第25話 ほら、そこの二十二歳成人男性、やる気出しなさい!
「いや、俺は結構です」
「何を仰います。貴族学校では、しょっちゅう懇親会と称した舞踏会が開かれるんですよ。子どもだけでなく、保護者も踊れなくちゃ」
「壁のシミになるわけには、いかないでしょうか?」
「壁のシミ?」
パーティで人の輪に入れず壁際でたたずむ女性を「壁の花」というが、その男性バージョンが「壁のシミ」らしい。
社交場で女性から相手にされない男性、という意味でも使われる言葉のようだが……。
「あなたのような独身美男が壁のシミになっていたら、ご令嬢が甘い蜜を求める虫のように
「アシュレイ、一緒にダンスの練習しようよ!」
二対一で勝ち目がないと悟ったのか、アシュレイはしぶしぶといった様子で観念した。
ダンスホールを兼ねた大広間につくと、「こちらへ」とアシュレイが手招きして歩き出す。
「曲を流したい時は、この魔道蓄音機を使って下さい」
そう言って彼が指さしたのは、蓄音機型の立派な魔道具。
この国で採れる魔道石を用いた『魔道具』は、さまざまな種類、価格帯のものがあるが、総じてどれも値段が高い。
これだって、私の給金の半年分はするだろう。
しかも見たところ最新型で高価格帯の逸品だ。
子どものダンス練習用に、こんな高いものを買えるなんて。
さすが救国の英雄。そこら辺の貴族よりもよっぽど裕福だわ――なんて思うのと同時に、イアンの教育のためなら出費を惜しまないアシュレイの熱心さもうかがい知れる。
俄然、やる気が出てきた――!
「これだけ整った環境なのですもの……。イアン様をクラス一、いや学校一のダンスマスターに育て上げてみせましょう!!」
腕まくりする私を見ながら「ダンスマスター? いや、そこまでじゃなくても」とアシュレイが小さくツッコミを入れてくる。

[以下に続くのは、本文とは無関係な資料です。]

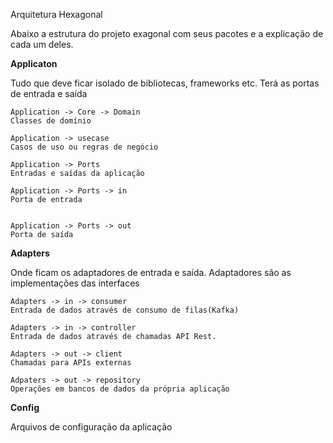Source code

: Arquitetura Hexagonal

Abaixo a estrutura do projeto exagonal com seus pacotes e a explicação de cada um deles.


**Applicaton**

Tudo que deve ficar isolado de bibliotecas, frameworks etc.
Terá as portas de entrada e saída

    Application -> Core -> Domain
    Classes de domínio
    
    Application -> usecase
    Casos de uso ou regras de negócio
    
    Application -> Ports
    Entradas e saídas da aplicação
    
    Application -> Ports -> in
    Porta de entrada
    
    
    Application -> Ports -> out
    Porta de saída


**Adapters**

Onde ficam os adaptadores de entrada e saída. Adaptadores são as implementações das interfaces

    Adapters -> in -> consumer
    Entrada de dados através de consumo de filas(Kafka)
    
    Adapters -> in -> controller
    Entrada de dados através de chamadas API Rest.
    
    Adapters -> out -> client
    Chamadas para APIs externas
    
    Adpaters -> out -> repository
    Operações em bancos de dados da própria aplicação

**Config**

Arquivos de configuração da aplicação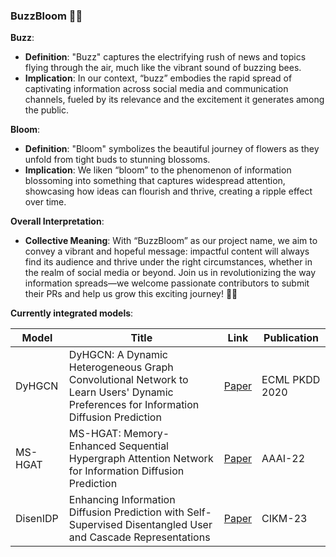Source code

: ### BuzzBloom 🌼🐝

**Buzz**:
- **Definition**: "Buzz" captures the electrifying rush of news and topics flying through the air, much like the vibrant sound of buzzing bees. 
- **Implication**: In our context, “buzz” embodies the rapid spread of captivating information across social media and communication channels, fueled by its relevance and the excitement it generates among the public.

**Bloom**:
- **Definition**: "Bloom" symbolizes the beautiful journey of flowers as they unfold from tight buds to stunning blossoms. 
- **Implication**: We liken “bloom” to the phenomenon of information blossoming into something that captures widespread attention, showcasing how ideas can flourish and thrive, creating a ripple effect over time.

**Overall Interpretation**:
- **Collective Meaning**: With “BuzzBloom” as our project name, we aim to convey a vibrant and hopeful message: impactful content will always find its audience and thrive under the right circumstances, whether in the realm of social media or beyond. Join us in revolutionizing the way information spreads—we welcome passionate contributors to submit their PRs and help us grow this exciting journey! 🌟✨

**Currently integrated models**:

| **Model**      | **Title**                                                                                                           | **Link**                                                    | **Publication** |
|----------------|---------------------------------------------------------------------------------------------------------------------|------------------------------------------------------------------|------------------|
| DyHGCN         | DyHGCN: A Dynamic Heterogeneous Graph Convolutional Network to Learn Users' Dynamic Preferences for Information Diffusion Prediction | [Paper](https://dl.acm.org/doi/10.1007/978-3-030-67664-3_21) | ECML PKDD 2020  |
| MS-HGAT        | MS-HGAT: Memory-Enhanced Sequential Hypergraph Attention Network for Information Diffusion Prediction | [Paper](https://ojs.aaai.org/index.php/AAAI/article/view/20334) | AAAI-22         |
| DisenIDP       | Enhancing Information Diffusion Prediction with Self-Supervised Disentangled User and Cascade Representations | [Paper](https://dl.acm.org/doi/abs/10.1145/3583780.3615230) | CIKM-23         |
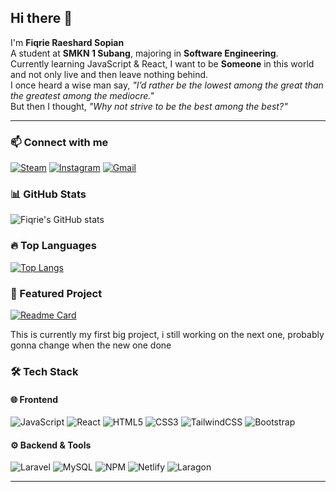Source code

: ## Hi there 👋

I'm **Fiqrie Raeshard Sopian**  
A student at **SMKN 1 Subang**, majoring in **Software Engineering**.  
Currently learning JavaScript & React, I want to be **Someone** in this world and not only live and then leave nothing behind.  
I once heard a wise man say, *"I’d rather be the lowest among the great than the greatest among the mediocre."*  
But then I thought, *"Why not strive to be the best among the best?"*

---
### 📫 Connect with me
[![Steam](https://img.shields.io/badge/Steam-000000?style=for-the-badge&logo=steam&logoColor=white)](https://steamcommunity.com/profiles/76561199834456157/)
[![Instagram](https://img.shields.io/badge/Instagram-E4405F?style=for-the-badge&logo=instagram&logoColor=white)](https://instagram.com/nfelisx)
[![Gmail](https://img.shields.io/badge/Email-D14836?style=for-the-badge&logo=gmail&logoColor=white)](mailto:nfelisx@gmail.com)


### 📊 GitHub Stats
![Fiqrie's GitHub stats](https://github-readme-stats.vercel.app/api?username=Raesssard&show_icons=true&theme=tokyonight&count_private=true&cache_seconds=60)

### 🔥 Top Languages
[![Top Langs](https://github-readme-stats.vercel.app/api/top-langs/?username=Raesssard&layout=compact&theme=tokyonight&cache_seconds=60)](https://github.com/anuraghazra/github-readme-stats)

### 📂 Featured Project
[![Readme Card](https://github-readme-stats.vercel.app/api/pin/?username=Raesssard&repo=Toko-Buku&theme=tokyonight&cache_seconds=60)](https://github.com/Raesssard/Toko-Buku)

This is currently my first big project, i still working on the next one, probably gonna change when the new one done

### 🛠️ Tech Stack

#### 🌐 Frontend
![JavaScript](https://img.shields.io/badge/JavaScript-F7DF1E?style=for-the-badge&logo=javascript&logoColor=black)
![React](https://img.shields.io/badge/React-61DAFB?style=for-the-badge&logo=react&logoColor=black)
![HTML5](https://img.shields.io/badge/HTML5-E34F26?style=for-the-badge&logo=html5&logoColor=white)
![CSS3](https://img.shields.io/badge/CSS3-1572B6?style=for-the-badge&logo=css3&logoColor=white)
![TailwindCSS](https://img.shields.io/badge/Tailwind_CSS-38B2AC?style=for-the-badge&logo=tailwind-css&logoColor=white)
![Bootstrap](https://img.shields.io/badge/Bootstrap-7952B3?style=for-the-badge&logo=bootstrap&logoColor=white)

#### ⚙️ Backend & Tools
![Laravel](https://img.shields.io/badge/Laravel-FF2D20?style=for-the-badge&logo=laravel&logoColor=white)
![MySQL](https://img.shields.io/badge/MySQL-4479A1?style=for-the-badge&logo=mysql&logoColor=white)
![NPM](https://img.shields.io/badge/NPM-CB3837?style=for-the-badge&logo=npm&logoColor=white)
![Netlify](https://img.shields.io/badge/Netlify-00C7B7?style=for-the-badge&logo=netlify&logoColor=white)
![Laragon](https://img.shields.io/badge/Laragon-0E83CD?style=for-the-badge&logo=laravel&logoColor=white)


---
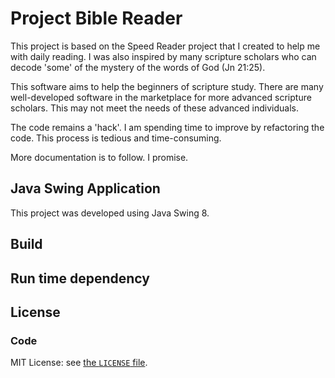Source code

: # Project Bible Reader
This project is based on the Speed Reader project that I created to help me with daily reading. I was also inspired by many scripture scholars who can decode 'some' of the mystery of the words of God (Jn 21:25).

This software aims to help the beginners of scripture study. There are many well-developed software in the marketplace for more advanced scripture scholars. This may not meet the needs of these advanced individuals.

The code remains a 'hack'. I am spending time to improve by refactoring the code. This process is tedious and time-consuming. 

More documentation is to follow. I promise.

## Java Swing Application
This project was developed using Java Swing 8.

## Build

## Run time dependency


## License

### Code

MIT License: see [the `LICENSE` file](https://github.com/drkiet/biblereader/blob/master/LICENSE).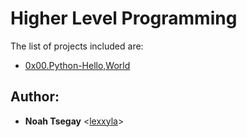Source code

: # Higher Level Programming

The list of projects included are:

* [0x00.Python-Hello,World](./0x00-python-hello_world)

## Author:
* **Noah Tsegay** <[lexxyla](noahtsegay8@gmail.com)>
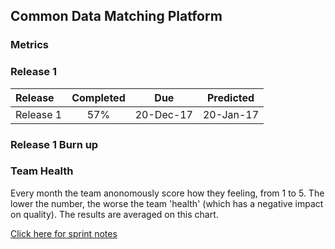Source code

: ## Common Data Matching Platform
### Metrics


### Release 1
| Release |Completed  | Due | Predicted |
|:-----| :-----:|:-----:|:-----:|
|Release 1  | 57% |20-Dec-17 | 20-Jan-17 |

### Release 1 Burn up
<div id="chart1"></div>
<script>
var chart = c3.generate({

axis: {
x: {
label: 'Sprint'
},
y: {
label: 'Work'
}
},

data: {
x: 'x',
columns: [
['x', 1, 2, 3, 4, 5, 6, 7, 8, 9, 10, 11],
['done', 6, 13, 19, 25, 31, 38, 44, 50, 0, 0, 0],
['to do', 73, 67, 60, 54, 48, 42, 35,29 ,0 , 0, 0],
['required', 7, 14, 22, 29, 36, 43, 50, 57, 65, 72, 79],
],



type: 'bar',
types: {
required: 'line',
},

groups: [ 
['to do','done'] ] 
},

legend: {
position: 'right'
},

bindto: '#chart1'

});
</script>

### Team Health
<div id="chart2"></div>
<script>
var chart = c3.generate({

axis: {
x: {
type: 'timeseries',
tick: {
format: '%m-%Y'
}
}
},

data: {
x: 'x',
columns: [
['x', '2017-07-07', '2017-08-07', '2017-09-12', '2017-10-12'],
['data1', 2.8, 3.3,4.0,4.3],
['data2', 2.8, 4.0,3.7,4.3],
['data3', 3.2, 3.5,3.7,4.8],
['data4', 3.2, 3.8,4.0,4.5],
['data5', 3.0, 4.5,4.0,4.8],
['data6', 3.0, 3.8,4.0,3.0],
['data7', 3.4, 2.8,3.0,3.5],
['data8', 3.4, 3.5,4.3,3.5],
['data9', 2.6, 3.5,3.3,4.5],
['data10', 4.0, 4.0,4.0,4.0],
['data11', 3.2, 3.8,4.0,3.5],
['data12', 3.6, 3.0,4.0,5.0]
],

names: {
data1: 'I am not happy with my working environment',
data2: 'I dont know whats going on',
data3: 'I dont feel I can raise anything with the whole team',
data4: 'I dont feel my voice is being heard',
data5: 'I dont feel my work contributes to the goal',
data6: 'I dont feel supported by my team',
data7: 'I dont get enough time to tackle technical debt',
data8: 'I dont get time to improve my skills/knowledge',
data9: 'I dont know what work is next',
data10:'I dont understand the work that I am doing',
data11:'I feel like I am working on my own',
data12:'I feel like work is being pushed on me'
},

types: {
data1: 'area-spline',
data2: 'area-spline',
data3: 'area-spline',
data4: 'area-spline',
data5: 'area-spline',
data6: 'area-spline',
data7: 'area-spline',
data8: 'area-spline',
data9: 'area-spline',
data10: 'area-spline',
data11: 'area-spline',
data12: 'area-spline'
},

groups: 
[['data1', 'data2', 'data3', 'data4', 'data5', 'data6', 'data7', 'data8', 'data9','data10','data11','data12']]
},

legend: {
position: 'right'
},

bindto: '#chart2'

});
</script>
Every month the team anonomously score how they feeling, from 1 to 5. The lower the number, the worse the team 'health' (which has a negative impact on quality). The results are averaged on this chart. 


[Click here for sprint notes](notes.html)
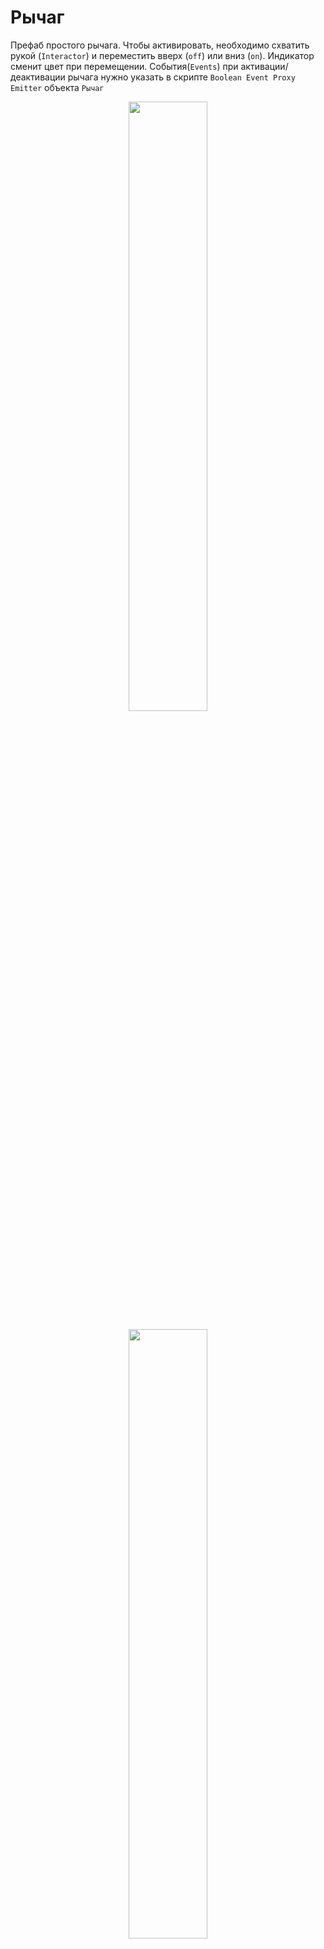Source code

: # Рычаг

Префаб простого рычага. Чтобы активировать, необходимо схватить рукой (`Interactor`) и переместить вверх (`off`) или вниз (`on`). 
Индикатор сменит цвет при перемещении.
События(`Events`) при активации/деактивации рычага нужно указать в скрипте `Boolean Event Proxy Emitter` объекта `Рычаг`

<p align="center">
  <img width="50%" src="https://github.com/Picjavard/VRPlayerPackage/assets/27041046/9bd154e1-e326-4492-9ba6-1c0141bcd1fe">
</p>

<p align="center">
  <img width="50%" src="https://github.com/Picjavard/VRPlayerPackage/assets/27041046/9593976f-d256-4a27-a822-a44fc51a344d">
</p>

<p align="center">
  <img width="50%" src="https://github.com/Picjavard/VRPlayerPackage/assets/27041046/094f9acf-d1e5-44e2-97c4-3d379b496f79">
</p>
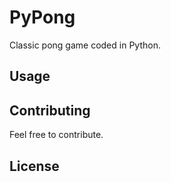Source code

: # PyPong
Classic pong game coded in Python.

## Usage

## Contributing
Feel free to contribute.

## License
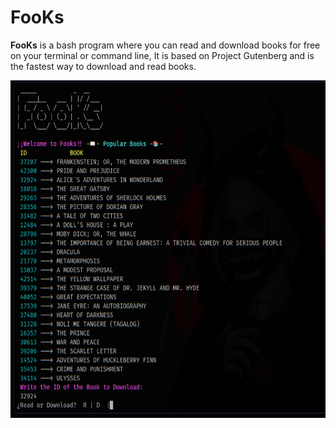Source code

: # FooKs

**FooKs** is a bash program where you can read and download books for free on your terminal or command line, It is based on Project Gutenberg and is the fastest way to download and read books.

<img src="First.jpg"
	alt="First"
	style="float: left; margin-right: 10px; width: 600px; height: 540px"/>
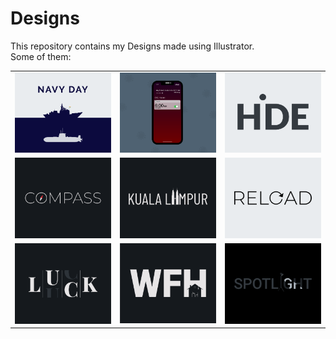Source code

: # Designs
This repository contains my Designs made using Illustrator.<br>
Some of them:<br>
<table>
<tr><td><img src="./2020-12/png/04.12.2020.png"></td><td><img src="./2020-11/png/19.11.2020 - 2.png"></td><td><img src="./2020-11/png/23.11.2020.png"></td></tr>
<tr><td><img src="./2020-12/png/12.12.2020.png"></td><td><img src="./2020-12/png/29.12.2020.png"></td><td><img src="./2020-11/png/25.11.2020.png"></td></tr>
<tr><td><img src="./2020-12/png/06.12.2020.png"></td><td><img src="./2021-01/png/05.01.2021.png"></td><td><img src="./2020-11/png/21.11.2020.png"></td></tr>
</table>
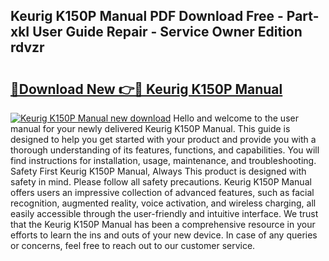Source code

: ## Keurig K150P Manual PDF Download Free - Part-xkI User Guide Repair - Service Owner Edition rdvzr

# <h2><a href="http://bc15748.oget.top/?id=Keurig+K150P+Manual">🔗Download New 👉🔴 Keurig K150P Manual</a></h2>

[![Keurig K150P Manual new download](https://i.imgur.com/5g1atiW.png)](http://bc15748.oget.top/?id=Keurig+K150P+Manual)
Hello and welcome to the user manual for your newly delivered Keurig K150P Manual. This guide is designed to help you get started with your product and provide you with a thorough understanding of its features, functions, and capabilities. You will find instructions for installation, usage, maintenance, and troubleshooting. Safety First Keurig K150P Manual, Always This product is designed with safety in mind. Please follow all safety precautions. Keurig K150P Manual offers users an impressive collection of advanced features, such as facial recognition, augmented reality, voice activation, and wireless charging, all easily accessible through the user-friendly and intuitive interface. We trust that the Keurig K150P Manual has been a comprehensive resource in your efforts to learn the ins and outs of your new device. In case of any queries or concerns, feel free to reach out to our customer service.
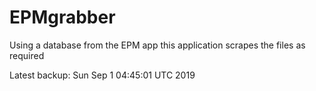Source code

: # EPMgrabber
Using a database from the EPM app this application scrapes the files as required


Latest backup: Sun Sep 1 04:45:01 UTC 2019

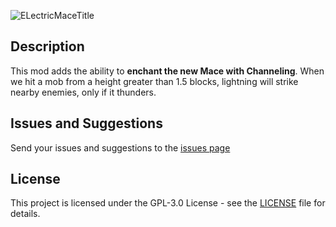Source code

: ![ELectricMaceTitle](https://cdn.modrinth.com/data/cached_images/7133787765bdf68be5975988cc99b6dde9fccb2c.png)

## Description
This mod adds the ability to **enchant the new Mace with Channeling**. When we hit a mob from a height greater than 1.5 blocks, lightning will strike nearby enemies, only if it thunders.

## Issues and Suggestions
Send your issues and suggestions to the [issues page](https://github.com/anviaan/ElectricMace/issues)

## License
This project is licensed under the GPL-3.0 License - see the [LICENSE](LICENSE) file for details.
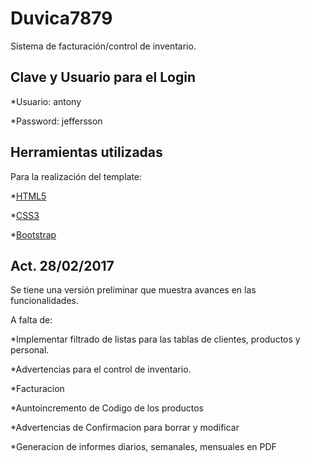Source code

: # Duvica7879

Sistema de facturación/control de inventario.

## Clave y Usuario para el Login

*Usuario: antony

*Password: jeffersson

## Herramientas utilizadas

Para la realización del template:

*[HTML5](https://www.w3schools.com/html/default.asp)

*[CSS3](https://www.w3schools.com/css/default.asp)

*[Bootstrap](http://getbootstrap.com/)

## Act. 28/02/2017

Se tiene una versión preliminar que muestra avances en las funcionalidades.

A falta de:

*Implementar filtrado de listas para las tablas de clientes, productos y personal.

*Advertencias para el control de inventario.

*Facturacion

*Auntoincremento de Codigo de los productos

*Advertencias de Confirmacion para borrar y modificar 

*Generacion de informes diarios, semanales, mensuales en PDF


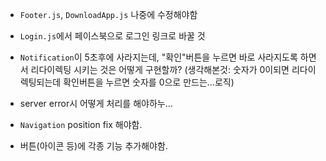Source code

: - `Footer.js`, `DownloadApp.js` 나중에 수정해야함

- `Login.js`에서 페이스북으로 로그인 링크로 바꿀 것

- `Notification`이 5초후에 사라지는데, "확인"버튼을 누르면 바로 사라지도록 하면서 리다이렉팅 시키는 것은 어떻게 구현할까?
  (생각해본것: 숫자가 0이되면 리다이렉팅되는데 확인버튼을 누르면 숫자를 0으로 만드는...로직)

- server error시 어떻게 처리를 해야하누...

- `Navigation` position fix 해야함.

- 버튼(아이콘 등)에 각종 기능 추가해야함.
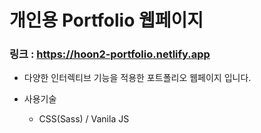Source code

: # 개인용 Portfolio 웹페이지

### 링크 : https://hoon2-portfolio.netlify.app

* 다양한 인터렉티브 기능을 적용한 포트폴리오 웹페이지 입니다.
 
* 사용기술
  * CSS(Sass) / Vanila JS
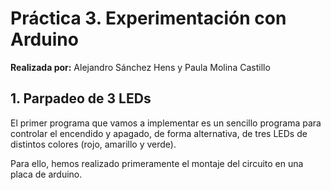# Práctica 3. Experimentación con Arduino

**Realizada por:** Alejandro Sánchez Hens y Paula Molina Castillo

## 1. Parpadeo de 3 LEDs

El primer programa que vamos a implementar es un sencillo programa para controlar el encendido y apagado, de forma alternativa, de tres LEDs de distintos colores (rojo, amarillo y verde).

Para ello, hemos realizado primeramente el montaje del circuito en una placa de arduino.

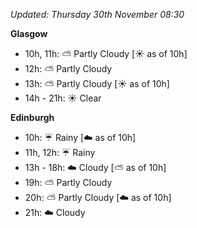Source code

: *Updated: Thursday 30th November 08:30*

**Glasgow**

* 10h, 11h: :partly_sunny: Partly Cloudy [:sunny: as of 10h]
* 12h: :partly_sunny: Partly Cloudy
* 13h: :partly_sunny: Partly Cloudy [:sunny: as of 10h]
* 14h - 21h: :sunny: Clear

**Edinburgh**

* 10h: :umbrella: Rainy [:cloud: as of 10h]
* 11h, 12h: :umbrella: Rainy
* 13h - 18h: :cloud: Cloudy [:partly_sunny: as of 10h]
* 19h: :partly_sunny: Partly Cloudy
* 20h: :partly_sunny: Partly Cloudy [:cloud: as of 10h]
* 21h: :cloud: Cloudy

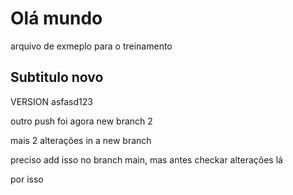 # Olá mundo

arquivo de exmeplo para o treinamento

## Subtitulo novo

VERSION asfasd123


outro push foi agora new branch 2




mais 2 alterações in a new branch

preciso add isso no branch main, mas antes checkar alterações lá

por isso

しかし、当の本人であるイアンが「ダンスマスターに僕はなる!!」と宣言したため、アシュレイは「うん、がんばれ」と言ったきり口をつぐんだ。
魔道蓄音機の電源ボタンを押すと、台座にはめこまれた魔道石が光り、録音保存されていた優雅な音色が流れ始める。
ワルツの調べを確認しながら私はイアンたちに向き直った。
「さて、イアン様。舞踏会で気をつけるべきことは、踊りだけじゃありません。会場に入った瞬間から、駆け引きが始まっているのです」
「つなひき?」
「綱引きじゃなくて駆け引きですよ。舞踏会とは、貴族の思惑に満ちた――まさに戦場! 物珍しそうにキョロキョロしたら一発でお上りさんだとバレるので、気をつけて下さいね」
「舞踏会は戦場。わかった。一発おのぼりさん、気をつける!」
イアンがキリッとした顔で頷く。左手にはメモ帳、右手にはペンを持っている。よほどダンスに誘いたい子がいるのだろう。やる気満々だ。
熱心にダンス講義を聴く六歳児の隣で、二十二歳成人男性がイマイチやる気なさそうなのが気になるが……。
まぁ、それはひとまず置いておくとしましょう。
「ダンスは男性から誘うのが一般的なマナーです。女性達は視線や仕草で『踊っても良いわよ』とアピールをしてきます。女性のささいな言動を観察して心を察するのが、一流の紳士です」
「はいっ、先生!」
「イアン生徒、良いお返事ですね」
メモを取り真剣に話を聞く幼い生徒に、私もにっこり。
一方、もう一人の生徒はというと――。
「アシュレイ様、こっそり逃げようとしても、そうはいきませんよ」
忍び足で脱走しようとしていたアシュレイが、ぎくりと足を止め振り返った。